### Data to use
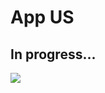 # App US

## In progress...

![](https://github.com/jalmx89/app_us/blob/master/wireframe/assets/splash.PNG)

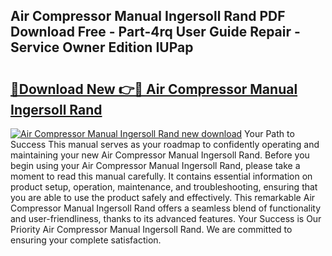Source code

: ## Air Compressor Manual Ingersoll Rand PDF Download Free - Part-4rq User Guide Repair - Service Owner Edition IUPap

# <h2><a href="http://bc32485.oget.top/?id=Air+Compressor+Manual+Ingersoll+Rand">🔗Download New 👉🔴 Air Compressor Manual Ingersoll Rand</a></h2>

[![Air Compressor Manual Ingersoll Rand new download](https://i.imgur.com/5g1atiW.png)](http://bc32485.oget.top/?id=Air+Compressor+Manual+Ingersoll+Rand)
Your Path to Success This manual serves as your roadmap to confidently operating and maintaining your new Air Compressor Manual Ingersoll Rand. Before you begin using your Air Compressor Manual Ingersoll Rand, please take a moment to read this manual carefully. It contains essential information on product setup, operation, maintenance, and troubleshooting, ensuring that you are able to use the product safely and effectively. This remarkable Air Compressor Manual Ingersoll Rand offers a seamless blend of functionality and user-friendliness, thanks to its advanced features. Your Success is Our Priority Air Compressor Manual Ingersoll Rand. We are committed to ensuring your complete satisfaction.
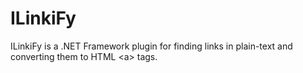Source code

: # ILinkiFy
ILinkiFy is a .NET Framework plugin for finding links in plain-text and converting them to HTML &lt;a> tags.
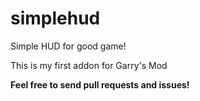 # simplehud
Simple HUD for good game!

This is my first addon for Garry's Mod

**Feel free to send pull requests and issues!**
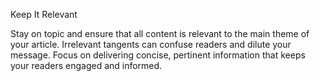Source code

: Keep It Relevant

Stay on topic and ensure that all content is relevant to the main theme of your article. Irrelevant tangents can confuse readers and dilute your message. Focus on delivering concise, pertinent information that keeps your readers engaged and informed.
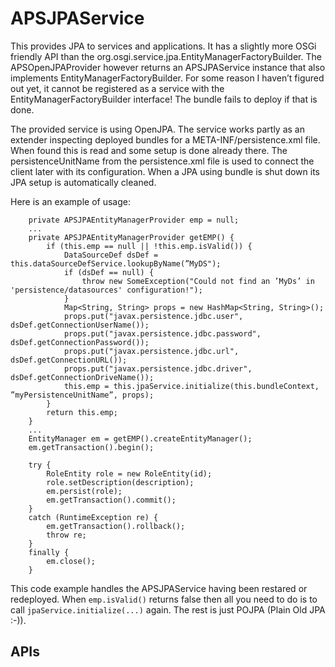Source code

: # APSJPAService

This provides JPA to services and applications. It has a slightly more OSGi friendly API than the org.osgi.service.jpa.EntityManagerFactoryBuilder. The APSOpenJPAProvider however returns an APSJPAService instance that also implements EntityManagerFactoryBuilder. For some reason I haven’t figured out yet, it cannot be registered as a service with the EntityManagerFactoryBuilder interface! The bundle fails to deploy if that is done. 

The provided service is using OpenJPA. The service works partly as an extender inspecting deployed bundles for a META-INF/persistence.xml file. When found this is read and some setup is done already there. The persistenceUnitName from the persistence.xml file is used to connect the client later with its configuration. When a JPA using bundle is shut down its JPA setup is automatically cleaned.

Here is an example of usage:

        private APSJPAEntityManagerProvider emp = null;
        ...
        private APSJPAEntityManagerProvider getEMP() {
            if (this.emp == null || !this.emp.isValid()) {
                DataSourceDef dsDef = this.dataSourceDefService.lookupByName(”MyDS");
                if (dsDef == null) {
                    throw new SomeException("Could not find an ’MyDs’ in 'persistence/datasources' configuration!");
                }
                Map<String, String> props = new HashMap<String, String>();
                props.put("javax.persistence.jdbc.user", dsDef.getConnectionUserName());
                props.put("javax.persistence.jdbc.password", dsDef.getConnectionPassword());
                props.put("javax.persistence.jdbc.url", dsDef.getConnectionURL());
                props.put("javax.persistence.jdbc.driver", dsDef.getConnectionDriveName());
                this.emp = this.jpaService.initialize(this.bundleContext, ”myPersistenceUnitName”, props);
            }
            return this.emp;
        }
        ...
        EntityManager em = getEMP().createEntityManager();
        em.getTransaction().begin();

        try {
            RoleEntity role = new RoleEntity(id);
            role.setDescription(description);
            em.persist(role);
            em.getTransaction().commit();
        }
        catch (RuntimeException re) {
            em.getTransaction().rollback();
            throw re;
        }
        finally {
            em.close();
        }
            
This code example handles the APSJPAService having been restared or redeployed. When `emp.isValid()` returns false then all you need to do is to call `jpaService.initialize(...)` again. The rest is just POJPA (Plain Old JPA :-)). 

## APIs

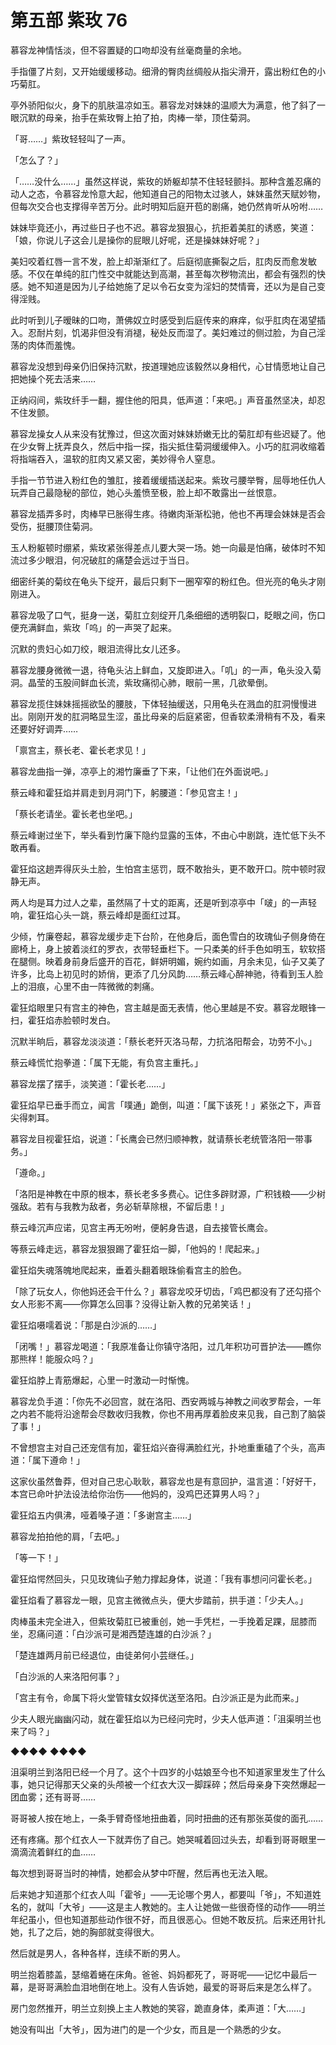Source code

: # 第五部 紫玫 76

慕容龙神情恬淡，但不容置疑的口吻却没有丝毫商量的余地。

手指僵了片刻，又开始缓缓移动。细滑的臀肉丝绸般从指尖滑开，露出粉红色的小巧菊肛。

亭外骄阳似火，身下的肌肤温凉如玉。慕容龙对妹妹的温顺大为满意，他了斜了一眼沉默的母亲，抬手在紫玫臀上拍了拍，肉棒一举，顶住菊洞。

「哥……」紫玫轻轻叫了一声。

「怎么了？」

「……没什么……」虽然这样说，紫玫的娇躯却禁不住轻轻颤抖。那种含羞忍痛的动人之态，令慕容龙怜意大起，他知道自己的阳物太过骇人，妹妹虽然天赋妙物，但每次交合也支撑得辛苦万分。此时明知后庭开苞的剧痛，她仍然肯听从吩咐……

妹妹毕竟还小，再过些日子也不迟。慕容龙狠狠心，抗拒着美肛的诱惑，笑道：「娘，你说儿子这会儿是操你的屁眼儿好呢，还是操妹妹好呢？」

美妇咬着红唇一言不发，脸上却渐渐红了。后庭彻底撕裂之后，肛肉反而愈发敏感。不仅在单纯的肛门性交中就能达到高潮，甚至每次秽物流出，都会有强烈的快感。她不知道是因为儿子给她施了足以令石女变为淫妇的焚情膏，还以为是自己变得淫贱。

此时听到儿子暧昧的口吻，萧佛奴立时感受到后庭传来的麻痒，似乎肛肉在渴望插入。忍耐片刻，饥渴非但没有消褪，秘处反而湿了。美妇难过的侧过脸，为自己淫荡的肉体而羞愧。

慕容龙没想到母亲仍旧保持沉默，按道理她应该毅然以身相代，心甘情愿地让自己把她操个死去活来……

正纳闷间，紫玫纤手一翻，握住他的阳具，低声道：「来吧。」声音虽然坚决，却忍不住发颤。

慕容龙操女人从来没有犹豫过，但这次面对妹妹娇嫩无比的菊肛却有些迟疑了。他在少女臀上抚弄良久，然后中指一探，指尖抵住菊洞缓缓伸入。小巧的肛洞收缩着将指端吞入，温软的肛肉又紧又密，美妙得令人窒息。

手指一节节进入粉红色的雏肛，接着缓缓插送起来。紫玫弓腰举臀，屈辱地任仇人玩弄自己最隐秘的部位，她心头羞愤至极，脸上却不敢露出一丝恨意。

慕容龙插弄多时，肉棒早已胀得生疼。待嫩肉渐渐松驰，他也不再理会妹妹是否会受伤，挺腰顶住菊洞。

玉人粉躯顿时绷紧，紫玫紧张得差点儿要大哭一场。她一向最是怕痛，破体时不知流过多少眼泪，何况破肛的痛楚会远过于当日。

细密纤美的菊纹在龟头下绽开，最后只剩下一圈窄窄的粉红色。但光亮的龟头才刚刚进入。

慕容龙吸了口气，挺身一送，菊肛立刻绽开几条细细的透明裂口，眨眼之间，伤口便充满鲜血，紫玫「呜」的一声哭了起来。

沉默的贵妇心如刀绞，眼泪流得比女儿还多。

慕容龙腰身微微一退，待龟头沾上鲜血，又旋即进入。「叽」的一声，龟头没入菊洞。晶莹的玉股间鲜血长流，紫玫痛彻心肺，眼前一黑，几欲晕倒。

慕容龙揽住妹妹摇摇欲坠的腰肢，下体轻抽缓送，只用龟头在溅血的肛洞慢慢进出。刚刚开发的肛洞略显生涩，虽比母亲的后庭紧密，但香软柔滑稍有不及，看来还要好好调弄……

「禀宫主，蔡长老、霍长老求见！」

慕容龙曲指一弹，凉亭上的湘竹廉垂了下来，「让他们在外面说吧。」

蔡云峰和霍狂焰并肩走到月洞门下，躬腰道：「参见宫主！」

「蔡长老请坐。霍长老也坐吧。」

蔡云峰谢过坐下，举头看到竹廉下隐约显露的玉体，不由心中剧跳，连忙低下头不敢再看。

霍狂焰这趟弄得灰头土脸，生怕宫主惩罚，既不敢抬头，更不敢开口。院中顿时寂静无声。

两人均是耳力过人之辈，虽然隔了十丈的距离，还是听到凉亭中「啵」的一声轻响，霍狂焰心头一跳，蔡云峰却是面红过耳。

少倾，竹廉卷起，慕容龙缓步走下台阶，在他身后，面色雪白的玫瑰仙子侧身倚在廊椅上，身上披着淡红的罗衣，衣带轻垂栏下。一只柔美的纤手色如明玉，软软搭在腿侧。映着身前身后盛开的百花，鲜妍明媚，婉约如画，月余未见，仙子又美了许多，比岛上初见时的娇俏，更添了几分风韵……蔡云峰心醉神驰，待看到玉人脸上的泪痕，心里不由一阵微微的刺痛。

霍狂焰眼里只有宫主的神色，宫主越是面无表情，他心里越是不安。慕容龙眼锋一扫，霍狂焰赤脸顿时发白。

沉默半晌后，慕容龙淡淡道：「蔡长老歼灭洛马帮，力抗洛阳帮会，功劳不小。」

蔡云峰慌忙抱拳道：「属下无能，有负宫主重托。」

慕容龙摆了摆手，淡笑道：「霍长老……」

霍狂焰早已垂手而立，闻言「噗通」跪倒，叫道：「属下该死！」紧张之下，声音尖得刺耳。

慕容龙目视霍狂焰，说道：「长鹰会已然归顺神教，就请蔡长老统管洛阳一带事务。」

「遵命。」

「洛阳是神教在中原的根本，蔡长老多多费心。记住多辟财源，广积钱粮——少树强敌。若有与我教为敌者，务必斩草除根，不留后患！」

蔡云峰沉声应诺，见宫主再无吩咐，便躬身告退，自去接管长鹰会。

等蔡云峰走远，慕容龙狠狠踢了霍狂焰一脚，「他妈的！爬起来。」

霍狂焰失魂落魄地爬起来，垂着头翻着眼珠偷看宫主的脸色。

「除了玩女人，你他妈还会干什么？」慕容龙咬牙切齿，「鸡巴都没有了还勾搭个女人形影不离——你算怎么回事？没得让新入教的兄弟笑话！」

霍狂焰嗫嚅着说：「那是白沙派的……」

「闭嘴！」慕容龙喝道：「我原准备让你镇守洛阳，过几年积功可晋护法——瞧你那熊样！能服众吗？」

霍狂焰脖上青筋爆起，心里一时激动一时惭愧。

慕容龙负手道：「你先不必回宫，就在洛阳、西安两城与神教之间收罗帮会，一年之内若不能将沿途帮会尽数收归我教，你也不用再厚着脸皮来见我，自己割了脑袋了事！」

不曾想宫主对自己还宠信有加，霍狂焰兴奋得满脸红光，扑地重重磕了个头，高声道：「属下遵命！」

这家伙虽然鲁莽，但对自己忠心耿耿，慕容龙也是有意回护，温言道：「好好干，本宫已命叶护法设法给你治伤——他妈的，没鸡巴还算男人吗？」

霍狂焰五内俱沸，哑着嗓子道：「多谢宫主……」

慕容龙拍拍他的肩，「去吧。」

「等一下！」

霍狂焰愕然回头，只见玫瑰仙子勉力撑起身体，说道：「我有事想问问霍长老。」

霍狂焰看了慕容龙一眼，见宫主微微点头，便大步踏前，拱手道：「少夫人。」

肉棒虽未完全进入，但紫玫菊肛已被重创，她一手凭栏，一手挽着足踝，屈膝而坐，忍痛问道：「白沙派可是湘西楚连雄的白沙派？」

「楚连雄两月前已经退位，由徒弟何小芸继任。」

「白沙派的人来洛阳何事？」

「宫主有令，命属下将火堂管辖女奴择优送至洛阳。白沙派正是为此而来。」

少夫人眼光幽幽闪动，就在霍狂焰以为已经问完时，少夫人低声道：「沮渠明兰也来了吗？」

◆◆◆◆ ◆◆◆◆

沮渠明兰到洛阳已经一个月了。这个十四岁的小姑娘至今也不知道家里发生了什么事，她只记得那天父亲的头颅被一个红衣大汉一脚踩碎；然后母亲身下突然爆起一团血雾；还有哥哥……

哥哥被人按在地上，一条手臂奇怪地扭曲着，同时扭曲的还有那张英俊的面孔……

还有疼痛。那个红衣人一下就弄伤了自己。她哭喊着回过头去，却看到哥哥眼里一滴滴流着鲜红的血……

每次想到哥哥当时的神情，她都会从梦中吓醒，然后再也无法入眠。

后来她才知道那个红衣人叫「霍爷」——无论哪个男人，都要叫「爷」，不知道姓名的，就叫「大爷」——这是主人教她的。主人让她做一些很奇怪的动作——明兰年纪虽小，但也知道那些动作很不好，而且很恶心。但她不敢反抗。后来还用针扎她，扎了之后，她的胸部就变得很大。

然后就是男人，各种各样，连续不断的男人。

明兰抱着膝盖，瑟缩着蜷在床角。爸爸、妈妈都死了，哥哥呢——记忆中最后一幕，是哥哥满脸血泪地倒在地上。没有人告诉她，最爱的哥哥后来是怎么样了。

房门忽然推开，明兰立刻换上主人教她的笑容，跪直身体，柔声道：「大……」

她没有叫出「大爷」，因为进门的是一个少女，而且是一个熟悉的少女。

### Activity
Across the entries, tally every line that contains the word "oget" and report the sum by itself.

### Solution for this problem
2